Preparation & Dosage
No clinically studied dosage ranges are specified for Shizuoka Sencha. Standard infusions provide 117-442 mg/L EGCG, 203-471 mg/L EGC, and 141-338 mg/L caffeine. Consult a healthcare provider before starting any new supplement.
Synergy & Pairings
L-theanine, vitamin C, quercetin, zinc, selenium
Safety & Interactions
Shizuoka Sencha is generally well tolerated at typical beverage intakes (2–4 cups/day, ~100–300 mg EGCG), but high-dose EGCG supplements (>800 mg/day) have been associated with hepatotoxicity in case reports and clinical trials.

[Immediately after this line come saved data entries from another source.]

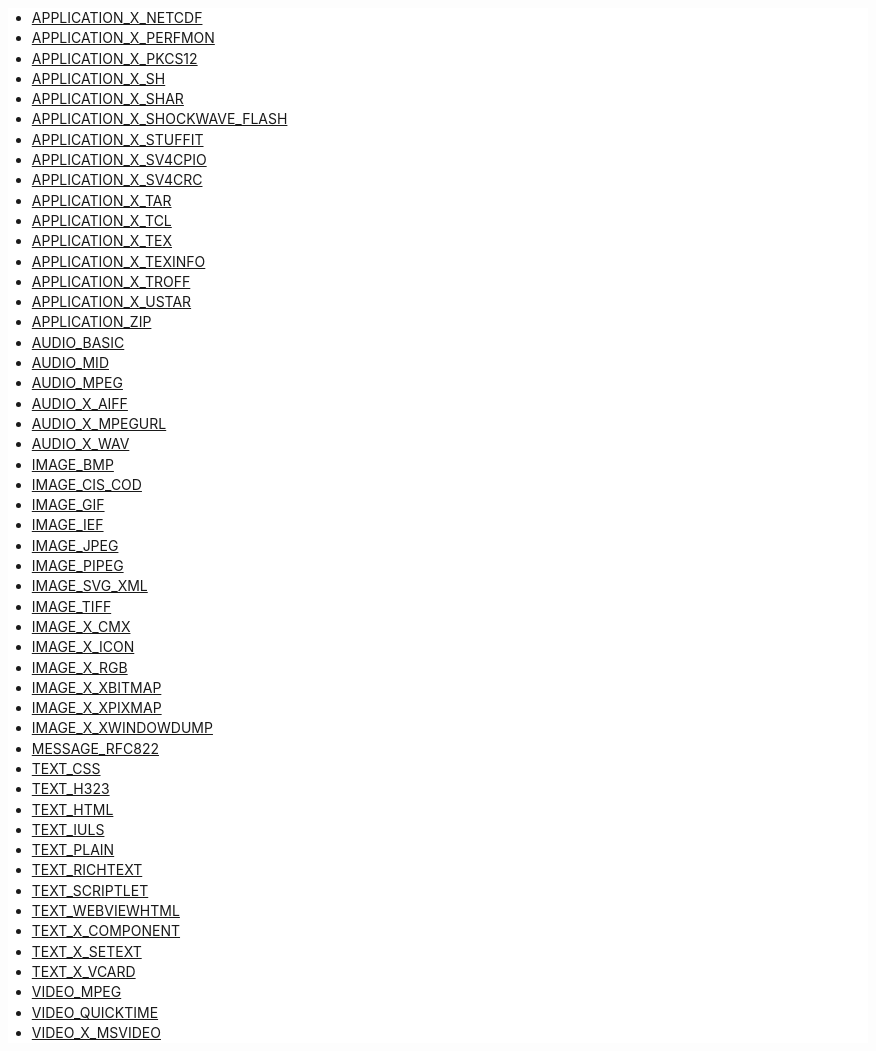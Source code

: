 * [APPLICATION_X_NETCDF](_awtk_.tmime_type.md#application_x_netcdf)
* [APPLICATION_X_PERFMON](_awtk_.tmime_type.md#application_x_perfmon)
* [APPLICATION_X_PKCS12](_awtk_.tmime_type.md#application_x_pkcs12)
* [APPLICATION_X_SH](_awtk_.tmime_type.md#application_x_sh)
* [APPLICATION_X_SHAR](_awtk_.tmime_type.md#application_x_shar)
* [APPLICATION_X_SHOCKWAVE_FLASH](_awtk_.tmime_type.md#application_x_shockwave_flash)
* [APPLICATION_X_STUFFIT](_awtk_.tmime_type.md#application_x_stuffit)
* [APPLICATION_X_SV4CPIO](_awtk_.tmime_type.md#application_x_sv4cpio)
* [APPLICATION_X_SV4CRC](_awtk_.tmime_type.md#application_x_sv4crc)
* [APPLICATION_X_TAR](_awtk_.tmime_type.md#application_x_tar)
* [APPLICATION_X_TCL](_awtk_.tmime_type.md#application_x_tcl)
* [APPLICATION_X_TEX](_awtk_.tmime_type.md#application_x_tex)
* [APPLICATION_X_TEXINFO](_awtk_.tmime_type.md#application_x_texinfo)
* [APPLICATION_X_TROFF](_awtk_.tmime_type.md#application_x_troff)
* [APPLICATION_X_USTAR](_awtk_.tmime_type.md#application_x_ustar)
* [APPLICATION_ZIP](_awtk_.tmime_type.md#application_zip)
* [AUDIO_BASIC](_awtk_.tmime_type.md#audio_basic)
* [AUDIO_MID](_awtk_.tmime_type.md#audio_mid)
* [AUDIO_MPEG](_awtk_.tmime_type.md#audio_mpeg)
* [AUDIO_X_AIFF](_awtk_.tmime_type.md#audio_x_aiff)
* [AUDIO_X_MPEGURL](_awtk_.tmime_type.md#audio_x_mpegurl)
* [AUDIO_X_WAV](_awtk_.tmime_type.md#audio_x_wav)
* [IMAGE_BMP](_awtk_.tmime_type.md#image_bmp)
* [IMAGE_CIS_COD](_awtk_.tmime_type.md#image_cis_cod)
* [IMAGE_GIF](_awtk_.tmime_type.md#image_gif)
* [IMAGE_IEF](_awtk_.tmime_type.md#image_ief)
* [IMAGE_JPEG](_awtk_.tmime_type.md#image_jpeg)
* [IMAGE_PIPEG](_awtk_.tmime_type.md#image_pipeg)
* [IMAGE_SVG_XML](_awtk_.tmime_type.md#image_svg_xml)
* [IMAGE_TIFF](_awtk_.tmime_type.md#image_tiff)
* [IMAGE_X_CMX](_awtk_.tmime_type.md#image_x_cmx)
* [IMAGE_X_ICON](_awtk_.tmime_type.md#image_x_icon)
* [IMAGE_X_RGB](_awtk_.tmime_type.md#image_x_rgb)
* [IMAGE_X_XBITMAP](_awtk_.tmime_type.md#image_x_xbitmap)
* [IMAGE_X_XPIXMAP](_awtk_.tmime_type.md#image_x_xpixmap)
* [IMAGE_X_XWINDOWDUMP](_awtk_.tmime_type.md#image_x_xwindowdump)
* [MESSAGE_RFC822](_awtk_.tmime_type.md#message_rfc822)
* [TEXT_CSS](_awtk_.tmime_type.md#text_css)
* [TEXT_H323](_awtk_.tmime_type.md#text_h323)
* [TEXT_HTML](_awtk_.tmime_type.md#text_html)
* [TEXT_IULS](_awtk_.tmime_type.md#text_iuls)
* [TEXT_PLAIN](_awtk_.tmime_type.md#text_plain)
* [TEXT_RICHTEXT](_awtk_.tmime_type.md#text_richtext)
* [TEXT_SCRIPTLET](_awtk_.tmime_type.md#text_scriptlet)
* [TEXT_WEBVIEWHTML](_awtk_.tmime_type.md#text_webviewhtml)
* [TEXT_X_COMPONENT](_awtk_.tmime_type.md#text_x_component)
* [TEXT_X_SETEXT](_awtk_.tmime_type.md#text_x_setext)
* [TEXT_X_VCARD](_awtk_.tmime_type.md#text_x_vcard)
* [VIDEO_MPEG](_awtk_.tmime_type.md#video_mpeg)
* [VIDEO_QUICKTIME](_awtk_.tmime_type.md#video_quicktime)
* [VIDEO_X_MSVIDEO](_awtk_.tmime_type.md#video_x_msvideo)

The caffeine content (approximately 20–40 mg per 200 mL serving) may interact with adenosine receptor antagonism, potentiate stimulant medications, and elevate blood pressure or heart rate in sensitive individuals. EGCG can inhibit intestinal absorption of iron by forming insoluble complexes, reducing non-heme iron bioavailability by up to 25%; individuals with iron-deficiency anemia should consume Sencha away from iron-rich meals. Pregnant and breastfeeding women should limit intake due to caffeine exposure and potential interference with folate metabolism mediated by EGCG inhibition of dihydrofolate reductase.